As described in my previous post, I altered the shape of the pocket, I rounded the bottom two corners and also took away the folded flap on the top of the pocket. This is my resulting pattern piece. Since it wasn't transparent as the tissue pattern piece I marked the seam lines on the new pattern piece as well. I matched the stitching lines on both the pattern piece and the embroidered blocks. (The chalk lines were very difficult to see in the picture so I "drew" the lines in with photoshop so you could see.) To avoid distorting my pattern on the blocks once I had the stitching lines matched, I taped the pattern to the fabric. Much more accurate. I then cut out both pockets simultaneously with a rotary cutter through both layers.

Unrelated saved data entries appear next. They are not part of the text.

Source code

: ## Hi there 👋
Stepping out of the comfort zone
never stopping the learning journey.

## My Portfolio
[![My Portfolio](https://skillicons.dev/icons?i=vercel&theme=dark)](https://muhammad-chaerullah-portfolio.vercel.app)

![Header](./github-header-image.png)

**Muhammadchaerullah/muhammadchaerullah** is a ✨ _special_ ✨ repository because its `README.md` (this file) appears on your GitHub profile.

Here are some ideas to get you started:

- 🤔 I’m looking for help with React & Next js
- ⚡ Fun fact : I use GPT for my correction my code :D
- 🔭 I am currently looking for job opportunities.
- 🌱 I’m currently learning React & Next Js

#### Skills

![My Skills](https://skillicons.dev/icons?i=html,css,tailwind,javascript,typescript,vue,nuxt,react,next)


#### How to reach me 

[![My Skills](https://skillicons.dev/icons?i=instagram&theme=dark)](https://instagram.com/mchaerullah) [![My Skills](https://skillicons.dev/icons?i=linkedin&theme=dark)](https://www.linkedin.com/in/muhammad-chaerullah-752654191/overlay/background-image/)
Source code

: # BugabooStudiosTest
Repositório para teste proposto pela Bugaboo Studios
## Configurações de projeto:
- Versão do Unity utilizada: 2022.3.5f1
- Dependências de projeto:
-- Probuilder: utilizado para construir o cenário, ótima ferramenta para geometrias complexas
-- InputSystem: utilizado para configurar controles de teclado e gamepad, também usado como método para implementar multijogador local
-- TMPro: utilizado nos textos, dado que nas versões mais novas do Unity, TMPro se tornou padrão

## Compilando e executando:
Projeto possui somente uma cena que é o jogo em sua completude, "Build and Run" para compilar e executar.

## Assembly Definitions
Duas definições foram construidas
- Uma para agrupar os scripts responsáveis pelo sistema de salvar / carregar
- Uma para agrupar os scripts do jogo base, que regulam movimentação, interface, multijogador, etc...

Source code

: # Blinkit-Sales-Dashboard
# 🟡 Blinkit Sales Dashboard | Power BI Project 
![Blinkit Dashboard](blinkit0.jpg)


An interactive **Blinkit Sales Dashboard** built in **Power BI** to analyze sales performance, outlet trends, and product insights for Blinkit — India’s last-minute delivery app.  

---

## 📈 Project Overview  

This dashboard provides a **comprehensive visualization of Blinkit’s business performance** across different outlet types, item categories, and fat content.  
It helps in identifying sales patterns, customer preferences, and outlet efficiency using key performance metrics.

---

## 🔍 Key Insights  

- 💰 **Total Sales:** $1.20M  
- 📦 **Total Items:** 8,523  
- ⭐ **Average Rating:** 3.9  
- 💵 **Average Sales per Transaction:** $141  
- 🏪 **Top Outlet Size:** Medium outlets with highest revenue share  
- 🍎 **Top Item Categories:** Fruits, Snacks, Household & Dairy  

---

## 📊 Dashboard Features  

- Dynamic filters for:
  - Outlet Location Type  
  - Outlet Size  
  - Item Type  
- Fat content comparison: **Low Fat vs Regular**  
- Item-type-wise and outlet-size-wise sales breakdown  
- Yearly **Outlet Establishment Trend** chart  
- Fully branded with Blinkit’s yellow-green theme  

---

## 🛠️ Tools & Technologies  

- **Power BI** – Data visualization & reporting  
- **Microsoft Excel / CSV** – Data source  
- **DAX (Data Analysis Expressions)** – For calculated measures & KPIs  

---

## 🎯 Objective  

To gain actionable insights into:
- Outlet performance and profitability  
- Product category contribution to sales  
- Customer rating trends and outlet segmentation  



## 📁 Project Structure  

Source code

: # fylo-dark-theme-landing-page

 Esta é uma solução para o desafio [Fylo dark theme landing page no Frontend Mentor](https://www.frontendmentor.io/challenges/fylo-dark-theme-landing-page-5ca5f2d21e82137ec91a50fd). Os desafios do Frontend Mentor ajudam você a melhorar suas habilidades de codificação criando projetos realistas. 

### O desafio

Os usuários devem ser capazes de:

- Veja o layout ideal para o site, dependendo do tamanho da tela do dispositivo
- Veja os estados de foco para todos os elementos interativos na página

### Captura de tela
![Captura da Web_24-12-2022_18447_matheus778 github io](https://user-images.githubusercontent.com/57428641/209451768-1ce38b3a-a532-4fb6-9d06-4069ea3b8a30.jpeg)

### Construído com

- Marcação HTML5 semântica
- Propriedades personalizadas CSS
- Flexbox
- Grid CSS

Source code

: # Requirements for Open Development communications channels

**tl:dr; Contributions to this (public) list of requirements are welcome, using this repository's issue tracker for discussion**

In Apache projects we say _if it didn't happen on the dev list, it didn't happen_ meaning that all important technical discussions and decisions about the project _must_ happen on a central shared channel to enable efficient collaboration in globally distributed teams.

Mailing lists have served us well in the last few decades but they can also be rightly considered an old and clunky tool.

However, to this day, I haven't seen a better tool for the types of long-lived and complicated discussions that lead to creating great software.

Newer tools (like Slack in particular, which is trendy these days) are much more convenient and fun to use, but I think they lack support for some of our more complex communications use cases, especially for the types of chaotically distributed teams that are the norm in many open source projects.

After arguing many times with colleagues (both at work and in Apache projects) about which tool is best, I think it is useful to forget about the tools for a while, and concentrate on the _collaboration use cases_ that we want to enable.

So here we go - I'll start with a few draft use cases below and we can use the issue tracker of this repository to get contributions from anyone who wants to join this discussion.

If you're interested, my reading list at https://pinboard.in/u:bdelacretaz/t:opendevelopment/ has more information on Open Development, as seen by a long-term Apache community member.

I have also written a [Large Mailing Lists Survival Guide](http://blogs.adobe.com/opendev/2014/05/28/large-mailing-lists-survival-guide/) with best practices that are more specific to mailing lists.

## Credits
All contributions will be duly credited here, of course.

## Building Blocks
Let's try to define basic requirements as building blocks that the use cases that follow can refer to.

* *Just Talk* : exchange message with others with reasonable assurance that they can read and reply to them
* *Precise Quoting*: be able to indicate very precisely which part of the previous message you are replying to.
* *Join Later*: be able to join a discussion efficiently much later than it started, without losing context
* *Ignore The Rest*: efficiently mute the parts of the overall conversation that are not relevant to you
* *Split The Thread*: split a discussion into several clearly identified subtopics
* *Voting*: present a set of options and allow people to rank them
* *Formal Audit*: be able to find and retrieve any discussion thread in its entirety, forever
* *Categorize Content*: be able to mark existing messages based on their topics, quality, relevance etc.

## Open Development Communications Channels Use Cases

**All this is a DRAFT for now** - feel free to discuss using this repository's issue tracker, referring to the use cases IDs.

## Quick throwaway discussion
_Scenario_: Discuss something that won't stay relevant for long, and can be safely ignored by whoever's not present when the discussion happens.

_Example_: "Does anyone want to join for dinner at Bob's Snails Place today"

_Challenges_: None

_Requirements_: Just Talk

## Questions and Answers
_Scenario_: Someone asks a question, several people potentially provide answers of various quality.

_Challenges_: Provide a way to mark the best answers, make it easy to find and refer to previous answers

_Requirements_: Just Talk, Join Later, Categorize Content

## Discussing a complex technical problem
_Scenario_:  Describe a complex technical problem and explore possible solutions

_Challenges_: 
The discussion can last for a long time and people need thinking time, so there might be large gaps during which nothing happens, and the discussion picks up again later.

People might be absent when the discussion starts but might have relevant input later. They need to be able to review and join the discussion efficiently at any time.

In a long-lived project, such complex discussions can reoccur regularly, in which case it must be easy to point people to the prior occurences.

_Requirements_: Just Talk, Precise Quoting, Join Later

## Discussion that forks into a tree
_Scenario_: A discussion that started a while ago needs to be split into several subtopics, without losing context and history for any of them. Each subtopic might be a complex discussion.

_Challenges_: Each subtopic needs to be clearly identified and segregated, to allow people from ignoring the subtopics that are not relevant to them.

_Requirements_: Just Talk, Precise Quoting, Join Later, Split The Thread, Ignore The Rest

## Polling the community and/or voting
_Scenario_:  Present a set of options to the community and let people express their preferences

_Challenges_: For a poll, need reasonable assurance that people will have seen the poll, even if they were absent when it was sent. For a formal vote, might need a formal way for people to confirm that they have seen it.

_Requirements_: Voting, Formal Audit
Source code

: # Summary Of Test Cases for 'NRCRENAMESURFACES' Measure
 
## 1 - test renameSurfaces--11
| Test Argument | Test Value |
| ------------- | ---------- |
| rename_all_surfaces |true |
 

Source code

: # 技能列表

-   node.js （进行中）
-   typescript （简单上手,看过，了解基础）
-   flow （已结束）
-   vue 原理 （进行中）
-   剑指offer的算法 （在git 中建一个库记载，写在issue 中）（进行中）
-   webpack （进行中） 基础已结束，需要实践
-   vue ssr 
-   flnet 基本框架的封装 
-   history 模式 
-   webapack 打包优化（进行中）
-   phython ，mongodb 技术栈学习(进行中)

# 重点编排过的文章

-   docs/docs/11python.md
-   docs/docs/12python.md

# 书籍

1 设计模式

Voila! Two matching pockets. Visually it may be difficult to tell that the mouse is centered, but I measured from the tip of his paw to the seam line and from the outer most side of his tail to the seam line. They matched. I then piped and lined the pockets with the grey gingham.
The pockets were top stitched to the jacket fronts. Just big enough for little hands to hide treasure in.
I hope you are stitching something fun. I am off to finish pressing that 25 yards of Santa fabric. You should have seen the physical therapist's face when I told her! My goal is to iron with my left arm. We will see how that goes.
Monday, November 12, 2012
Princess and her baby brother are headed to England for a fun trip. Only drawback? They had no coats. This time of year is chilly and damp in England. Mimi to the rescue. As luck would have it, a friend gifted me with several yards of wool while I was at convention. I set to work.
I used Children's Corner Robin's Little Jacket for baby brother's jacket. I did not quilt the jacket.
I used the deep purple wool and lined it with grey gingham. For added warmth it is interlined with flannel.
The pockets are embroidered with the sweet mouse from the Pajama Party set from Design by JuJu. I modified the pocket from the original pattern design. I rounded the lower corners of the two pockets and added piping around the outside edges.
This little jacket goes together in nothing flat. It took longer to align the two mice to make sure they were mirror images and aligned with the same orientation on the pockets than it did to put the entire jacket together. I'll do a post on that in a day or two.
Now keep your fingers crossed that the box arrives in time.